**WORK REQUEST:**
The first line of the entries and each line after it, through the one that contains "Ebben a fejezetben", are to be duplicated exactly; no picture belongs in the copy.

**MATERIAL PROVIDED:**
┌──
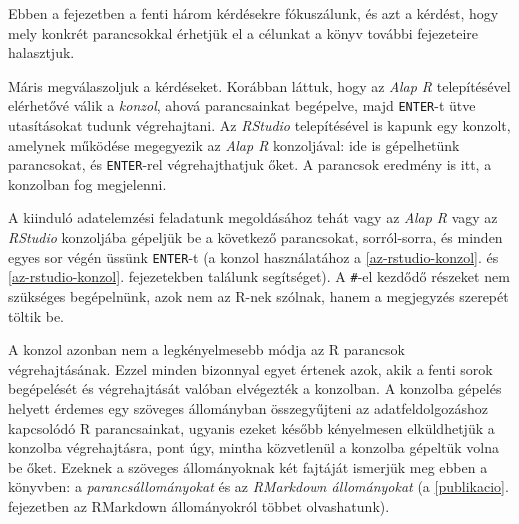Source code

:\documentclass[
]{book}
\newenvironment{Shaded}{\begin{snugshade}}{\end{snugshade}}
\newcommand{\AttributeTok}[1]{\textcolor[rgb]{0.77,0.63,0.00}{#1}}
\newcommand{\CommentTok}[1]{\textcolor[rgb]{0.56,0.35,0.01}{\textit{#1}}}
\newcommand{\FunctionTok}[1]{\textcolor[rgb]{0.00,0.00,0.00}{#1}}
\newcommand{\NormalTok}[1]{#1}
\newcommand{\SpecialCharTok}[1]{\textcolor[rgb]{0.00,0.00,0.00}{#1}}
\newcommand{\StringTok}[1]{\textcolor[rgb]{0.31,0.60,0.02}{#1}}
\begin{document}
Ebben a fejezetben a fenti három kérdésekre fókuszálunk, és azt a kérdést, hogy mely konkrét parancsokkal érhetjük el a célunkat a könyv további fejezeteire halasztjuk.

Máris megválaszoljuk a kérdéseket. Korábban láttuk, hogy az \emph{Alap R} telepítésével elérhetővé válik a \emph{konzol}, ahová parancsainkat begépelve, majd \texttt{ENTER}-t ütve utasításokat tudunk végrehajtani. Az \emph{RStudio} telepítésével is kapunk egy konzolt, amelynek működése megegyezik az \emph{Alap R} konzoljával: ide is gépelhetünk parancsokat, és \texttt{ENTER}-rel végrehajthatjuk őket. A parancsok eredmény is itt, a konzolban fog megjelenni.

A kiinduló adatelemzési feladatunk megoldásához tehát vagy az \emph{Alap R} vagy az \emph{RStudio} konzoljába gépeljük be a következő parancsokat, sorról-sorra, és minden egyes sor végén üssünk \texttt{ENTER}-t (a konzol használatához a \ref{az-rstudio-konzol}. és \ref{az-rstudio-konzol}. fejezetekben találunk segítséget). A \texttt{\#}-el kezdődő részeket nem szükséges begépelnünk, azok nem az R-nek szólnak, hanem a megjegyzés szerepét töltik be.

\begin{Shaded}
\end{Shaded}

A konzol azonban nem a legkényelmesebb módja az R parancsok végrehajtásának. Ezzel minden bizonnyal egyet értenek azok, akik a fenti sorok begépelését és végrehajtását valóban elvégezték a konzolban. A konzolba gépelés helyett érdemes egy szöveges állományban összegyűjteni az adatfeldolgozáshoz kapcsolódó R parancsainkat, ugyanis ezeket később kényelmesen elküldhetjük a konzolba végrehajtásra, pont úgy, mintha közvetlenül a konzolba gépeltük volna be őket. Ezeknek a szöveges állományoknak két fajtáját ismerjük meg ebben a könyvben: a \emph{parancsállományokat} és az \emph{RMarkdown állományokat} (a \ref{publikacio}. fejezetben az RMarkdown állományokról többet olvashatunk).
\end{document}

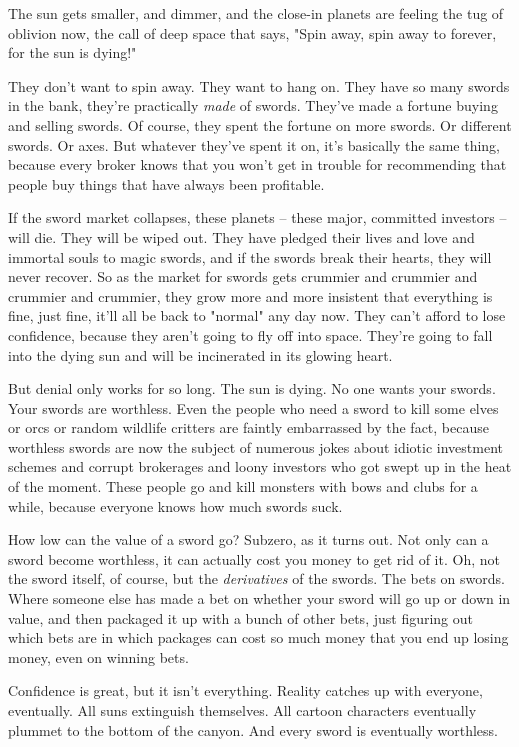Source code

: The sun gets smaller, and dimmer, and the close-in planets are
feeling the tug of oblivion now, the call of deep space that says,
"Spin away, spin away to forever, for the sun is dying!"

They don't want to spin away. They want to hang on. They have so
many swords in the bank, they're practically \emph{made} of swords.
They've made a fortune buying and selling swords. Of course, they
spent the fortune on more swords. Or different swords. Or axes. But
whatever they've spent it on, it's basically the same thing,
because every broker knows that you won't get in trouble for
recommending that people buy things that have always been
profitable.

If the sword market collapses, these planets -- these major,
committed investors -- will die. They will be wiped out. They have
pledged their lives and love and immortal souls to magic swords,
and if the swords break their hearts, they will never recover. So
as the market for swords gets crummier and crummier and crummier
and crummier, they grow more and more insistent that everything is
fine, just fine, it'll all be back to "normal" any day now. They
can't afford to lose confidence, because they aren't going to fly
off into space. They're going to fall into the dying sun and will
be incinerated in its glowing heart.

But denial only works for so long. The sun is dying. No one wants
your swords. Your swords are worthless. Even the people who need a
sword to kill some elves or orcs or random wildlife critters are
faintly embarrassed by the fact, because worthless swords are now
the subject of numerous jokes about idiotic investment schemes and
corrupt brokerages and loony investors who got swept up in the heat
of the moment. These people go and kill monsters with bows and
clubs for a while, because everyone knows how much swords suck.

How low can the value of a sword go? Subzero, as it turns out. Not
only can a sword become worthless, it can actually cost you money
to get rid of it. Oh, not the sword itself, of course, but the
\emph{derivatives} of the swords. The bets on swords. Where someone
else has made a bet on whether your sword will go up or down in
value, and then packaged it up with a bunch of other bets, just
figuring out which bets are in which packages can cost so much
money that you end up losing money, even on winning bets.

Confidence is great, but it isn't everything. Reality catches up
with everyone, eventually. All suns extinguish themselves. All
cartoon characters eventually plummet to the bottom of the canyon.
And every sword is eventually worthless.

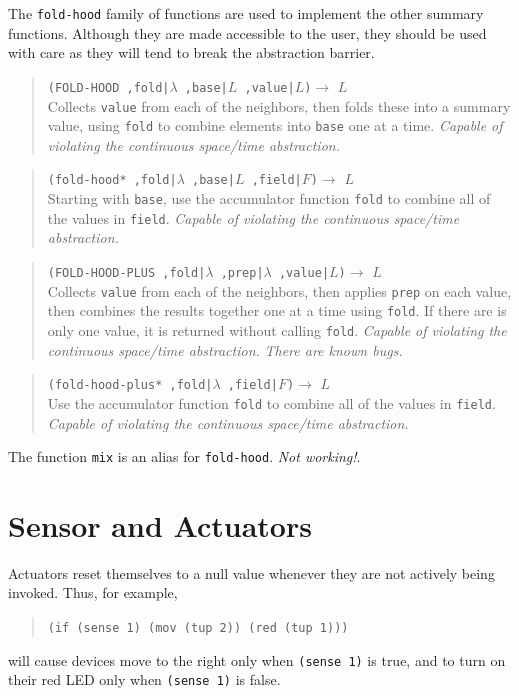 \documentclass{article}
\newcommand\broken{{\em Not working!}}
\newcommand\bugs{{\em There are known bugs.}}
\newcommand\violation{{\em Capable of violating the continuous
    space/time abstraction.}}
\newcommand\code[1]{\begin{quote}\var{#1}\end{quote}}
\newcommand\function[3]
{\begin{quote}{\tt #1}$\rightarrow$ \type{#2} \\ #3 \end{quote}}
\newcommand\type[1]{$#1$}
\newcommand\var[1]{{\tt #1}}
\begin{document}
The \var{fold-hood} family of functions are used to implement the
other summary functions.  Although they are made accessible to
the user, they should be used with care as they will tend to
break the abstraction barrier.

\function{(FOLD-HOOD ,fold|\type{\lambda} ,base|\type{L}
  ,value|\type{L})}{L}{Collects \var{value} from each of the neighbors,
  then folds these into a summary value, using \var{fold} to combine
  elements into \var{base} one at a time. \violation{}}

\function{(fold-hood* ,fold|\type{\lambda} ,base|\type{L} 
  ,field|\type{F})}{L}{Starting with \var{base}, use the accumulator
  function \var{fold} to combine all of the values in \var{field}.
  \violation{}}

\function{(FOLD-HOOD-PLUS ,fold|\type{\lambda} ,prep|\type{\lambda}
  ,value|\type{L})}{L}{Collects \var{value} from each of the
  neighbors, then applies \var{prep} on each value, then combines the
  results together one at a time using \var{fold}.  If there are is
  only one value, it is returned without calling \var{fold}.
  \violation{} \bugs{}}

\function{(fold-hood-plus* ,fold|\type{\lambda} ,field|\type{F})}{L}{
  Use the accumulator function \var{fold} to combine all of the values
  in \var{field}.  \violation{}}

The function \var{mix} is an alias for \var{fold-hood}. \broken{}.


\section{Sensor and Actuators}

Actuators reset themselves to a null value whenever they are not
actively being invoked.  Thus, for example, 
\code{(if (sense 1) (mov (tup 2)) (red (tup 1)))} 
will cause devices move to the right only when \var{(sense 1)} is
true, and to turn on their red LED only when \var{(sense 1)} is false.
\end{document}
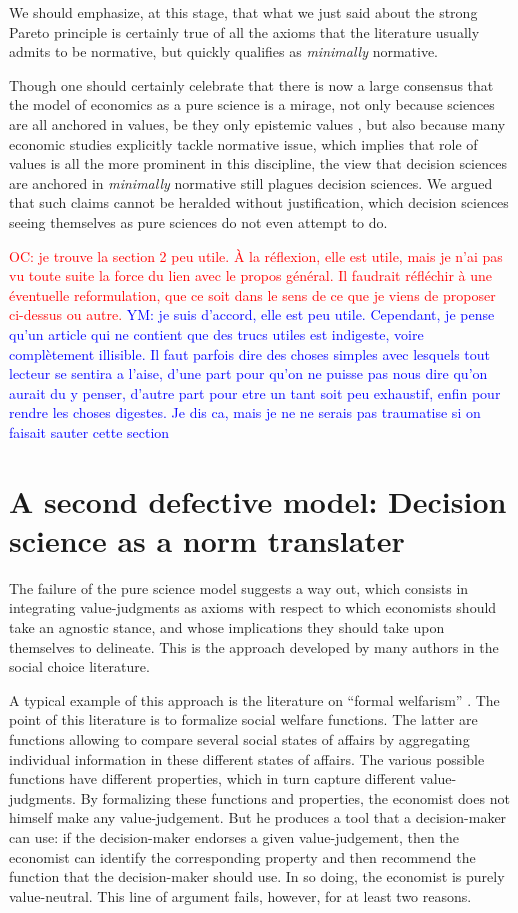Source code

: \documentclass[preprint, french, english, 11pt]{elsarticle}%
\newcommand{\commentYM}[1]{\textcolor{blue}{YM: #1}}
\newcommand{\commentOC}[1]{\textcolor{red}{OC: #1}}
\begin{document}
We should emphasize, at this stage, that what we just said about the strong Pareto principle is certainly true of all the axioms that the literature usually admits to be normative, but quickly qualifies as \emph{minimally} normative.

Though one should certainly celebrate that there is now a large consensus that the model of economics as a pure science is a mirage, not only because sciences are all anchored in values, be they only epistemic values \cite{longino_science_1990}, but also because many economic studies explicitly tackle normative issue, which implies that role of values is all the more prominent in this discipline, the view that decision sciences are anchored in \emph{minimally} normative still plagues decision sciences. We argued that such claims cannot be heralded without justification, which decision sciences seeing themselves as pure sciences do not even attempt to do. 

\commentOC{je trouve la section 2 peu utile. À la réflexion, elle est utile, mais je n’ai pas vu toute suite la force du lien avec le propos général. Il faudrait réfléchir à une éventuelle reformulation, que ce soit dans le sens de ce que je viens de proposer ci-dessus ou autre.}
\commentYM{je suis d'accord, elle est peu utile. Cependant, je pense qu'un article qui ne contient que des trucs utiles est indigeste, voire complètement illisible. Il faut parfois dire des choses simples avec lesquels tout lecteur se sentira a l'aise, d'une part pour qu'on ne puisse pas nous dire qu'on aurait du y penser, d'autre part pour etre un tant soit peu exhaustif, enfin pour rendre les choses digestes. Je dis ca, mais je ne ne serais pas traumatise si on faisait sauter cette section}

\section{A second defective model: Decision science as a norm translater}
\noindent The failure of the pure science model suggests a way out, which consists in integrating value-judgments as axioms with respect to which economists should take an agnostic stance, and whose implications they should take upon themselves to delineate. This is the approach developed by many authors in the social choice literature.

A typical example of this approach is the literature on ``formal welfarism'' \cite{fleurbaey_informational_2003}. The point of this literature is to formalize social welfare functions. The latter are functions allowing to compare several social states of affairs by aggregating individual information in these different states of affairs. The various possible functions have different properties, which in turn capture different value-judgments. By formalizing these functions and properties, the economist does not himself make any value-judgement. But he produces a tool that a decision-maker can use: if the decision-maker endorses a given value-judgement, then the economist can identify the corresponding property and then recommend the function that the decision-maker should use. In so doing, the economist is purely value-neutral. This line of argument fails, however, for at least two reasons.
\end{document}
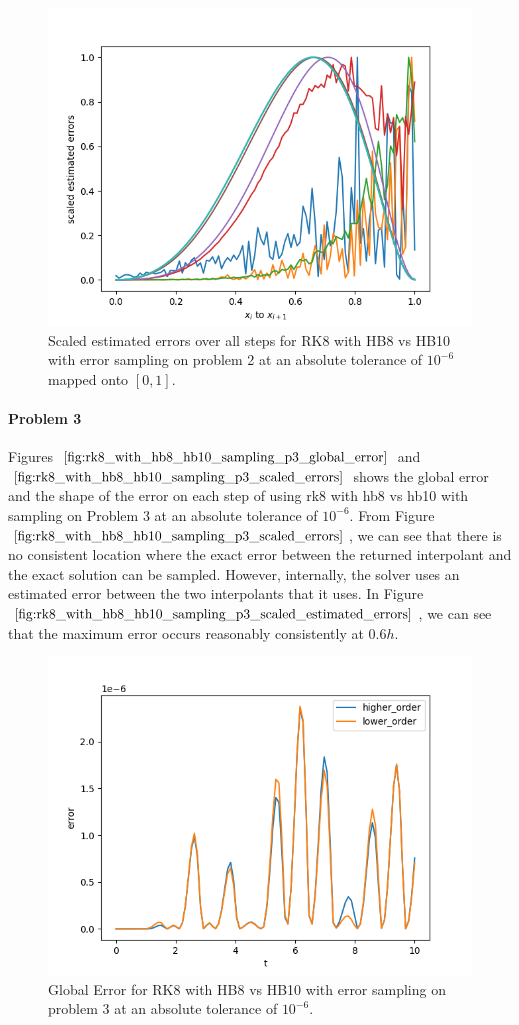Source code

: \begin{figure}[H]
\centering
\includegraphics[width=0.7\linewidth]{./figures/rk8_with_hb8_hb10_sampling_p2_scaled_estimated_errors}
\caption{Scaled estimated errors over all steps for RK8 with HB8 vs HB10 with error sampling on problem 2 at an absolute tolerance of $10^{-6}$ mapped onto $[0, 1]$.}
\label{fig:rk8_with_hb8_hb10_sampling_p2_scaled_estimated_errors}
\end{figure}

\paragraph{Problem 3} Figures $\ref{fig:rk8_with_hb8_hb10_sampling_p3_global_error}$ and $\ref{fig:rk8_with_hb8_hb10_sampling_p3_scaled_errors}$ shows the global error and the shape of the error on each step of using rk8 with hb8 vs hb10 with sampling on Problem 3 at an absolute tolerance of $10^{-6}$. From Figure $\ref{fig:rk8_with_hb8_hb10_sampling_p3_scaled_errors}$, we can see that there is no consistent location where the exact error between the returned interpolant and the exact solution can be sampled. However, internally, the solver uses an estimated error between the two interpolants that it uses. In Figure $\ref{fig:rk8_with_hb8_hb10_sampling_p3_scaled_estimated_errors}$, we can see that the maximum error occurs reasonably consistently at $0.6h$.

\begin{figure}[H]
\centering
\includegraphics[width=0.7\linewidth]{./figures/rk8_with_hb8_hb10_sampling_p3_global_error}
\caption{Global Error for RK8 with HB8 vs HB10 with error sampling on problem 3 at an absolute tolerance of $10^{-6}$.}
\label{fig:rk8_with_hb8_hb10_sampling_p3_global_error}
\end{figure}

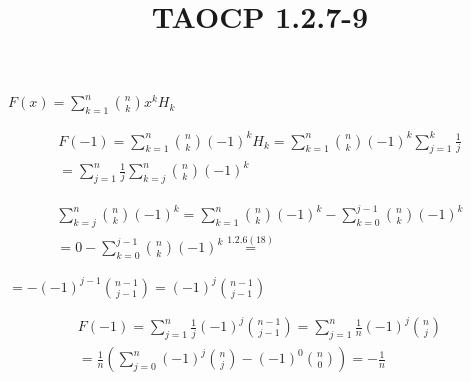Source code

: \documentclass{article}
\title{TAOCP 1.2.7\mbox{-}9}
\begin{document}
\maketitle

\( F(x) = \sum_{k=1}^{n} \binom{n}{k} x^{k}H_{k} \)

\begin{multline*}
F(-1) = \sum_{k=1}^{n} \binom{n}{k} {(-1)}^{k} H_{k} = \sum_{k=1}^{n} \binom{n}{k} {(-1)}^{k} \sum_{j=1}^{k} \frac{1}{j} \\
= \sum_{j=1}^{n} \frac{1}{j} \sum_{k=j}^{n} \binom{n}{k} {(-1)}^{k}
\end{multline*}

\begin{multline*}
\sum_{k=j}^{n} \binom{n}{k} {(-1)}^{k} = \sum_{k=1}^{n} \binom{n}{k} {(-1)}^{k} - \sum_{k=0}^{j-1} \binom{n}{k} {(-1)}^{k} \\
= 0 - \sum_{k=0}^{j-1} \binom{n}{k} {(-1)}^{k} \overset{1.2.6(18)}{=}
\end{multline*}

\( = -{(-1)}^{j-1} \binom{n-1}{j-1} = {(-1)}^{j} \binom{n-1}{j-1} \)

\begin{multline*}
F(-1) = \sum_{j=1}^{n} \frac{1}{j} {(-1)}^{j} \binom{n-1}{j-1} = \sum_{j=1}^{n} \frac{1}{n} {(-1)}^{j} \binom{n}{j} \\
= \frac{1}{n} (\sum_{j=0}^{n} {(-1)}^{j} \binom{n}{j} - {(-1)}^{0}\binom{n}{0}) = -\frac{1}{n}
\end{multline*}
\end{document}
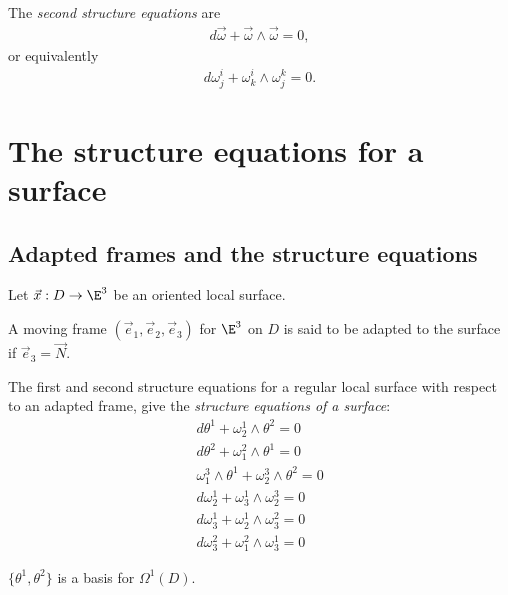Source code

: \documentclass{article}
\begin{document}
\begin{theorem}
    The \emph{second structure equations} are 
    \begin{align*}
        d\vec\omega + \vec \omega \wedge\vec \omega = 0,
    \end{align*}
    or equivalently 
    \begin{align*}
        d\omega_j^i + \omega_k^i\wedge\omega_j^k=0.
    \end{align*}
\end{theorem}

\section{The structure equations for a surface}

\subsection{Adapted frames and the structure equations}

Let $\vec x: D \to \E^3$ be an oriented local surface.

\begin{definition}[Notes 11.1]
    A moving frame $(\vec e_1, \vec e_2, \vec e_3)$ for $\E^3$ on $D$
    is said to be adapted to the surface if $\vec e_3 = \vec N$.
\end{definition}

\begin{proposition}[Notes 11.2]
    The first and second structure equations for a regular local surface 
    with respect to an adapted frame, give the \emph{structure equations
    of a surface}:
    \begin{align*}
        d\theta^1 + \omega_2^1\wedge\theta^2 = 0\\
        d\theta^2 + \omega_1^2\wedge\theta^1 = 0\\
        \omega_1^3\wedge\theta^1 + \omega_2^3\wedge\theta^2 = 0\\
        d\omega_2^1+\omega_3^1\wedge\omega_2^3 = 0\\
        d\omega_3^1 + \omega_2^1 \wedge \omega_3^2 = 0\\
        d\omega_3^2 + \omega_1^2 \wedge \omega_3^1 = 0
    \end{align*}
\end{proposition}

\begin{lemma}[Notes 11.3]
    $\{\theta^1, \theta^2\}$ is a basis for $\Omega^1(D)$. 
\end{lemma}
\end{document}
└──
**REPLY:**
Source code

:\documentclass[
]{book}
\newenvironment{Shaded}{\begin{snugshade}}{\end{snugshade}}
\newcommand{\AttributeTok}[1]{\textcolor[rgb]{0.77,0.63,0.00}{#1}}
\newcommand{\CommentTok}[1]{\textcolor[rgb]{0.56,0.35,0.01}{\textit{#1}}}
\newcommand{\FunctionTok}[1]{\textcolor[rgb]{0.00,0.00,0.00}{#1}}
\newcommand{\NormalTok}[1]{#1}
\newcommand{\SpecialCharTok}[1]{\textcolor[rgb]{0.00,0.00,0.00}{#1}}
\newcommand{\StringTok}[1]{\textcolor[rgb]{0.31,0.60,0.02}{#1}}
\begin{document}
Ebben a fejezetben a fenti három kérdésekre fókuszálunk, és azt a kérdést, hogy mely konkrét parancsokkal érhetjük el a célunkat a könyv további fejezeteire halasztjuk.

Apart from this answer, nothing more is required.